I felt my veins. They barely made it
through the blizzard, a white out behind
my eyes.  I told you these ships couldn’t
sail in frozen waters.

I told you these ships were built too
fast on hope, holding out, hope holding
out faith through blown out window panes.

We were better off building bridges to
no name islands, casting stones as if
we could reach the opposite shoreline.

As if we could reach out and touch the
drift of the continents, they sway beneath
my feet, and I know someone somewhere
is still breathing

But here I am…

Here I am after 23 years, still scrubbing.
Raw skin, red with something like regret,
but I would be counting on superstition if
that were true, and we’re always counting

We’re always counting the things we love,
losing ourselves in reckless abandon, calling
ourselves survivors because we loved Once!

Once doesn’t count! Once is not enough to
love, to know love, to take apart the
heavy weight in our hearts we must love,
but it must be more than once.

And we all crash into each other; it’s no different
than those games we play with cars, the games
we play with each other.  It is true we all have
wooden hearts and they sink to the ocean floor.

They are warped and shaped by the years.
They are bent to form something we do not
know and we take care to anticipate the way
we hurt.  But we can’t imagine.  Imagine a world
of believers enraged by deceivers, casting our lights
to the floor so we might be illuminated ourselves.

So we might stand for something.

So we might stand for something in this cold quiet,
dark night, too dark to see, like three a.m., too
dark to see, like someone carried away the moon.

Who knew the stars could be so dim?

They shine like guardians over some sacred
possession.  Looking around I can only believe
they have failed.  They can’t help that they are
in the distance fading.  It is after all the fault
of our abuse of trust.

We had the opportunity to grow together, but we
spit water, nourishment, on the ground, thinking
the earth could use it more.

So I can feel this wrapped in layers around
my ribcage, broken, and I thought
it could heal, if but for a moment, then I
was lost in the dizzying spin of your tornado
and your words slung far and wide began
to cut deep.

So I waited for the flashover, I expected
a spark, and a short circuit and you exploded.

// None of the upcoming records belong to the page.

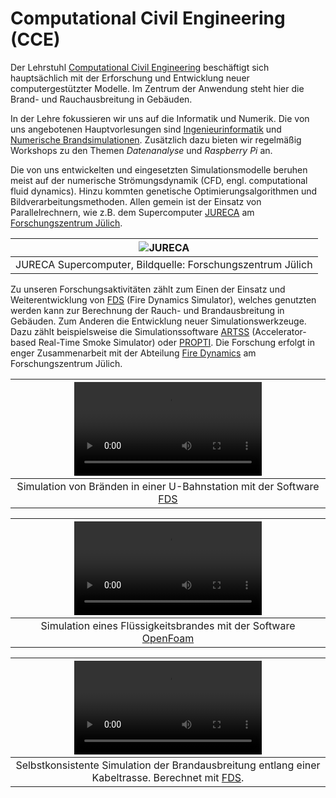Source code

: # Computational Civil Engineering (CCE)

Der Lehrstuhl [Computational Civil Engineering](https://cce.uni-wuppertal.de/) beschäftigt sich hauptsächlich mit der Erforschung und Entwicklung neuer computergestützter Modelle. Im Zentrum der Anwendung steht hier die Brand- und Rauchausbreitung in Gebäuden. 

In der Lehre fokussieren wir uns auf die Informatik und Numerik. Die von uns angebotenen Hauptvorlesungen sind [Ingenieurinformatik](https://cce.uni-wuppertal.de/index.php?id=4178&L=0) und [Numerische Brandsimulationen](https://cce.uni-wuppertal.de/index.php?id=4185&L=0). Zusätzlich dazu bieten wir regelmäßig Workshops zu den Themen *Datenanalyse* und *Raspberry Pi* an. 

Die von uns entwickelten und eingesetzten Simulationsmodelle beruhen meist auf der numerische Strömungsdynamik (CFD, engl. computational fluid dynamics). Hinzu kommten genetische Optimierungsalgorithmen und Bildverarbeitungsmethoden. Allen gemein ist der Einsatz von Parallelrechnern, wie z.B. dem Supercomputer [JURECA](https://www.fz-juelich.de/ias/jsc/EN/Expertise/Supercomputers/JURECA/JURECA_node.html) am [Forschungszentrum Jülich](https://fz-juelich.de/portal/DE/Home/home_node.html).

| ![JURECA](https://www.fz-juelich.de/SharedDocs/Bilder/IAS/JSC/EN/galeries/JURECA/JURECA.jpg?__blob=poster) |
|:--:|
| JURECA Supercomputer, Bildquelle: Forschungszentrum Jülich |

Zu unseren Forschungsaktivitäten zählt zum Einen der Einsatz und Weiterentwicklung von [FDS](https://pages.nist.gov/fds-smv/) (Fire Dynamics Simulator), welches genutzten werden kann zur Berechnung der Rauch- und Brandausbreitung in Gebäuden. Zum Anderen die Entwicklung neuer Simulationswerkzeuge. Dazu zählt beispielsweise die Simulationssoftware [ARTSS](https://github.com/FireDynamics/ARTSS) (Accelerator-based Real-Time Smoke Simulator) oder [PROPTI](https://github.com/FireDynamics/propti). Die Forschung erfolgt in enger Zusammenarbeit mit der Abteilung [Fire Dynamics](https://www.fz-juelich.de/ias/ias-7/EN/Research/Fire_Dynamics/_node.html) am Forschungszentrum Jülich.

| <video controls> <source src="https://uni-wuppertal.sciebo.de/s/L8WzAy7adlX45Yk/download" type="video/mp4"> </video> |
|:--:|
| Simulation von Bränden in einer U-Bahnstation mit der Software [FDS](https://pages.nist.gov/fds-smv/) |

| <video controls> <source src="https://uni-wuppertal.sciebo.de/s/muvLoJ1qgmJgBHT/download" type="video/mp4"> </video> |
|:--:|
| Simulation eines Flüssigkeitsbrandes mit der Software [OpenFoam](https://www.openfoam.com/) |

| <video controls> <source src="https://uni-wuppertal.sciebo.de/s/mBzgUtDRcZfYJRb/download" type="video/mp4"> </video> |
|:--:|
| Selbstkonsistente Simulation der Brandausbreitung entlang einer Kabeltrasse. Berechnet mit [FDS](https://pages.nist.gov/fds-smv/). |


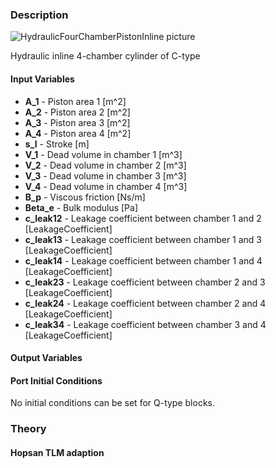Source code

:### Description
![HydraulicFourChamberPistonInline picture](HydraulicFourChamberPistonInline.svg)

Hydraulic inline 4-chamber cylinder of C-type

#### Input Variables
* **A_1** - Piston area 1 [m^2]
* **A_2** - Piston area 2 [m^2]
* **A_3** - Piston area 3 [m^2]
* **A_4** - Piston area 4 [m^2]
* **s_l** - Stroke [m]
* **V_1** - Dead volume in chamber 1 [m^3]
* **V_2** - Dead volume in chamber 2 [m^3]
* **V_3** - Dead volume in chamber 3 [m^3]
* **V_4** - Dead volume in chamber 4 [m^3]
* **B_p** - Viscous friction [Ns/m]
* **Beta_e** - Bulk modulus [Pa]
* **c_leak12** - Leakage coefficient between chamber 1 and 2 [LeakageCoefficient]
* **c_leak13** - Leakage coefficient between chamber 1 and 3 [LeakageCoefficient]
* **c_leak14** - Leakage coefficient between chamber 1 and 4 [LeakageCoefficient]
* **c_leak23** - Leakage coefficient between chamber 2 and 3 [LeakageCoefficient]
* **c_leak24** - Leakage coefficient between chamber 2 and 4 [LeakageCoefficient]
* **c_leak34** - Leakage coefficient between chamber 3 and 4 [LeakageCoefficient]

#### Output Variables

#### Port Initial Conditions
No initial conditions can be set for Q-type blocks.

<!--- ### Tips--->

### Theory
<!---EQUATION --->

#### Hopsan TLM adaption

Then it was dark, my hands were grasping at
straws you held before my face, and I could
feel your fingers between.

And you woke up, lit up, spoke so many words.
Spoke like the almost nothing you had between
your lips, between your hands, isn’t this everything?

Isn’t this everything we thought we had seen.
Aren’t these words, spilling from mouths, naked
and real.  Why can’t I hold on to them?  I feel them.
I knew them once and I will know them again
for the first time.

And I watch my hands.  These marks I tried
to wash off keep haunting me.  They swirl and
curve like little rivers, running deep and dry.
They feel nothing and shed layers upon layers.

I was never unique but uniquely yours and
I am losing whatever that was supposed to mean.

I was never unique but still I stare at my
hands, resignation on my lips, ceiling fan air
swirled upon my face, watching reflections
quiver in a stationary pane of glass.